A
cache-
optimal algorithm is one that
minimizes the
number of
cache misses.
By way of example, first consider the straightforward matrix multiplication algorithm to multiply n x n matrices A and B to obtain C:
OrdMult(A, B, C, n):
for i = 0 to n
for j = 0 to n
for k = 0 to n
C_ij = A_ik * B_kj;
If we assume the (Z,L)
ideal-cache model, we get the following
cache-complexity analysis:
Since for each of the n rows of A we must read in B all over again, we have n^2/L cache misses for each row of A. Thus, the cache complexity of OrdMult is Θ(n^3/L). OrdMult is not cache-optimal.
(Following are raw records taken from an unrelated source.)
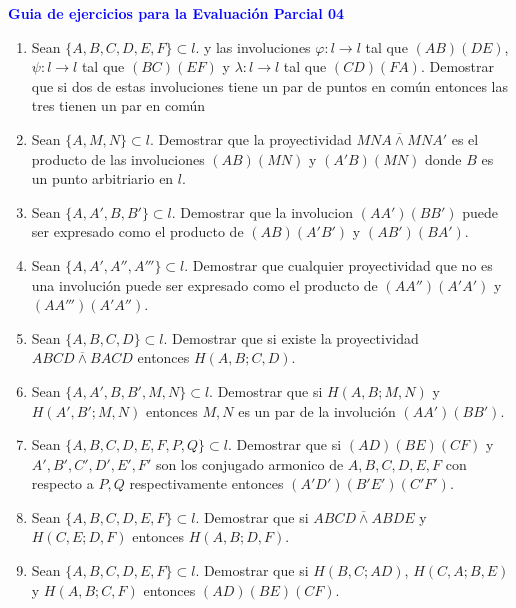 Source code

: \documentclass[12pts]{report}
\begin{document}
\begin{center}
\textcolor{blue}{\textbf{\large Guia de ejercicios para la Evaluación Parcial 04 }}\\
\vspace{0.5 cm}
\end{center}


\begin{center}
\end{center}

\begin{enumerate}
\item Sean $\{A,B,C,D,E,F\}\subset l$. y las involuciones $\varphi: l\to l$ tal que $(AB)(DE)$, $\psi: l\to l$ tal que $(BC)(EF)$ y $\lambda: l\to l$ tal que $(CD)(FA)$. Demostrar que si dos de estas involuciones tiene un par de puntos en común entonces las tres tienen un par en común

\item Sean $\{A,M,N\}\subset l$. Demostrar que la proyectividad $MNA\overline{\wedge} MNA'$ es el producto de las involuciones $(AB)(MN)$ y $(A'B)(MN)$ donde $B$ es un punto arbitriario en $l$.

\item Sean $\{A,A',B,B'\}\subset l$. Demostrar que la involucion $(AA')(BB')$ puede ser expresado como el producto de $(AB)(A'B')$ y $(AB')(BA')$.

\item Sean $\{A,A',A'',A'''\}\subset l$. Demostrar que cualquier proyectividad que no es una involución puede ser expresado como el producto de $(AA'')(A'A')$ y $(AA''')(A'A'')$.

\item Sean $\{A,B,C,D\}\subset l$. Demostrar que si existe la proyectividad $ABCD \overline{\wedge} BACD$ entonces $H(A,B; C,D)$.

\item Sean $\{A,A',B,B',M,N\}\subset l$. Demostrar que si $H(A,B; M,N)$ y $H(A',B';M,N)$ entonces $M,N$ es un par de la involución $(AA')(BB')$.

\item Sean $\{A,B,C,D,E,F, P,Q\}\subset l$. Demostrar que si $(AD)(BE)(CF)$ y $A',B',C',D',E', F'$ son los conjugado armonico de $A,B,C,D,E,F$ con respecto a $P, Q$  respectivamente entonces $(A'D')(B'E')(C'F')$.

\item Sean $\{A,B,C,D,E,F\}\subset l$. Demostrar que si $ABCD \overline{\wedge} ABDE$ y $H(C,E;D,F)$ entonces $H(A,B;D,F)$.

\item Sean $\{A,B,C,D,E,F\}\subset l$. Demostrar que si $H(B,C;AD)$, $H(C,A;B,E)$ y $H(A,B;C,F)$ entonces $(AD)(BE)(CF)$.
\end{enumerate}
\end{document}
A cache-optimal algorithm for matrix multiplication is as follows:
First, view the matrices A and B as consisting of n/s x n/s sub-matrices, each of size s x s. We choose s such that three s x s matrices will fit into memory at the same time, i.e. s = Θ(sqrt(Z)). (Clearly, this assumption means that the algorithm is cache-aware and not a cache-oblivious algorithm.) We will then multiply these sub-matrices in blocks:
BlockMult(A, B, C, n, s):
for i = 0 to n/s
for j = 0 to n/s
for k = 0 to n/s
OrdMult(A_ik, B_kj, C_ij, s);
Since each OrdMult call reads three s x s sized
matrices into
memory, it incurs s^2/ L
cache misses. Thus, the overall
cache complexity is
Θ((n/s)^3*s^2/L) =
Θ(n^3/(sL)) =
Θ(n^3/(
sqrt(Z)L)).
BlockMult is cache-optimal.
In practice, OrdMult is about O(n^4), and this is because of cache misses. BlockMult runs much closer to the theoretical Θ(n^3) value.
Exercise for the reader:
Divide and conquer matrix multiplication is a simple algorithm in which we divide the matrices into four equally-sized sub-matrices:
C_11 = A_11 * B_11 + A_12 * B_21
C_12 = A_11 * B_12 + A_12 * B_22
...
Prove that
divide and conquer matrix multiplication, a
cache-oblivious algorithm, is
cache-
optimal (i.e. that the
cache complexity is
Θ(n^3/(
sqrt(Z)L))).